**Exercise prompt**
From the listing below, extract each entry exactly as written, minus the images.

**Data for review**

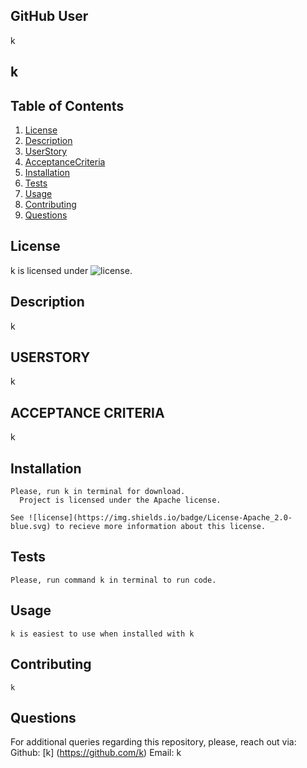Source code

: 
  ## GitHub User
  k
  
  ## k
  
  ## Table of Contents
  1. [License](#license)
  2. [Description](#description)
  3. [UserStory](#story)
  4. [AcceptanceCriteria](#acceptance)
  5. [Installation](#installation)
  6. [Tests](#tests)
  7. [Usage](#usage)
  8. [Contributing](#contributing)
  9. [Questions](#questions)

  ## License 
  k is licensed under ![license](https://img.shields.io/badge/License-Apache_2.0-blue.svg).

  ## Description
  k
  
  ## USERSTORY
  k
  
  ## ACCEPTANCE CRITERIA
  k
  

  ## Installation
    Please, run k in terminal for download. 
      Project is licensed under the Apache license.
      
    See ![license](https://img.shields.io/badge/License-Apache_2.0-blue.svg) to recieve more information about this license.
    
  ## Tests
    Please, run command k in terminal to run code.

  ## Usage
    k is easiest to use when installed with k

  ## Contributing
    k

  ## Questions
  For additional queries regarding this repository, please, reach out via:
  Github: [k] (https://github.com/k)
  Email: k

**Written answer**
Source code

: 
  ## GitHub User
  k
  
  ## k
  
  ## Table of Contents
  1. [License](#license)
  2. [Description](#description)
  3. [UserStory](#story)
  4. [AcceptanceCriteria](#acceptance)
  5. [Installation](#installation)
  6. [Tests](#tests)
  7. [Usage](#usage)
  8. [Contributing](#contributing)
  9. [Questions](#questions)

  ## License 
  k is licensed under ![license](https://img.shields.io/badge/License-Apache_2.0-blue.svg).

  ## Description
  k
  
  ## USERSTORY
  k
  
  ## ACCEPTANCE CRITERIA
  k
  

  ## Installation
    Please, run k in terminal for download. 
      Project is licensed under the Apache license.
      
    See ![license](https://img.shields.io/badge/License-Apache_2.0-blue.svg) to recieve more information about this license.
    
  ## Tests
    Please, run command k in terminal to run code.

  ## Usage
    k is easiest to use when installed with k

  ## Contributing
    k

  ## Questions
  For additional queries regarding this repository, please, reach out via:
  Github: [k] (https://github.com/k)
  Email: k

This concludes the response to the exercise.